··· DATA FOR PROCESSING

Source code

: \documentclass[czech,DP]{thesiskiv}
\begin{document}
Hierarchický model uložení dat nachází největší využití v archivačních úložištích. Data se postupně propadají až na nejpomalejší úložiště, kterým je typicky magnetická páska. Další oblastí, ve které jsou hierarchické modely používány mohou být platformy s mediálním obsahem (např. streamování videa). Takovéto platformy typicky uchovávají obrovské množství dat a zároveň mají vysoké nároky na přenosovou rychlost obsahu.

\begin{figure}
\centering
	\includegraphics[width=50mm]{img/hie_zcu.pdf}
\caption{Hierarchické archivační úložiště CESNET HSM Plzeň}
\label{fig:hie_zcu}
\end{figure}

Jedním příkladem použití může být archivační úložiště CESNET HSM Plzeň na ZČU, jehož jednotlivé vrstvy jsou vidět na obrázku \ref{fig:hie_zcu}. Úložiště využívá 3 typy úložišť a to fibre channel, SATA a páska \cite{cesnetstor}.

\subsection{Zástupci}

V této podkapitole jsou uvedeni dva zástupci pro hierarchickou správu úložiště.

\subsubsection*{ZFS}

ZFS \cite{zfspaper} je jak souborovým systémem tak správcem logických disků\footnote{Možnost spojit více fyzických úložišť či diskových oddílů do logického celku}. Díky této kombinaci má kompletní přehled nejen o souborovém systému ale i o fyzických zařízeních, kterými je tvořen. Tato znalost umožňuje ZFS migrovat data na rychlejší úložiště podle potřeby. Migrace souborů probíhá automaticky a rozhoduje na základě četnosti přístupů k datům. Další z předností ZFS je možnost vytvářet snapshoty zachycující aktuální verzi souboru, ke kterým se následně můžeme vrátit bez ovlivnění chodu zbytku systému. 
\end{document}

······

§ **GOAL OF THE EXERCISE**: Print every line of the material above exactly.

§ **EXERCISE RESULT**:
Source code

: \documentclass[czech,DP]{thesiskiv}
\begin{document}
Hierarchický model uložení dat nachází největší využití v archivačních úložištích. Data se postupně propadají až na nejpomalejší úložiště, kterým je typicky magnetická páska. Další oblastí, ve které jsou hierarchické modely používány mohou být platformy s mediálním obsahem (např. streamování videa). Takovéto platformy typicky uchovávají obrovské množství dat a zároveň mají vysoké nároky na přenosovou rychlost obsahu.

\begin{figure}
\centering
	\includegraphics[width=50mm]{img/hie_zcu.pdf}
\caption{Hierarchické archivační úložiště CESNET HSM Plzeň}
\label{fig:hie_zcu}
\end{figure}

Jedním příkladem použití může být archivační úložiště CESNET HSM Plzeň na ZČU, jehož jednotlivé vrstvy jsou vidět na obrázku \ref{fig:hie_zcu}. Úložiště využívá 3 typy úložišť a to fibre channel, SATA a páska \cite{cesnetstor}.

\subsection{Zástupci}

V této podkapitole jsou uvedeni dva zástupci pro hierarchickou správu úložiště.

\subsubsection*{ZFS}

ZFS \cite{zfspaper} je jak souborovým systémem tak správcem logických disků\footnote{Možnost spojit více fyzických úložišť či diskových oddílů do logického celku}. Díky této kombinaci má kompletní přehled nejen o souborovém systému ale i o fyzických zařízeních, kterými je tvořen. Tato znalost umožňuje ZFS migrovat data na rychlejší úložiště podle potřeby. Migrace souborů probíhá automaticky a rozhoduje na základě četnosti přístupů k datům. Další z předností ZFS je možnost vytvářet snapshoty zachycující aktuální verzi souboru, ke kterým se následně můžeme vrátit bez ovlivnění chodu zbytku systému. 
\end{document}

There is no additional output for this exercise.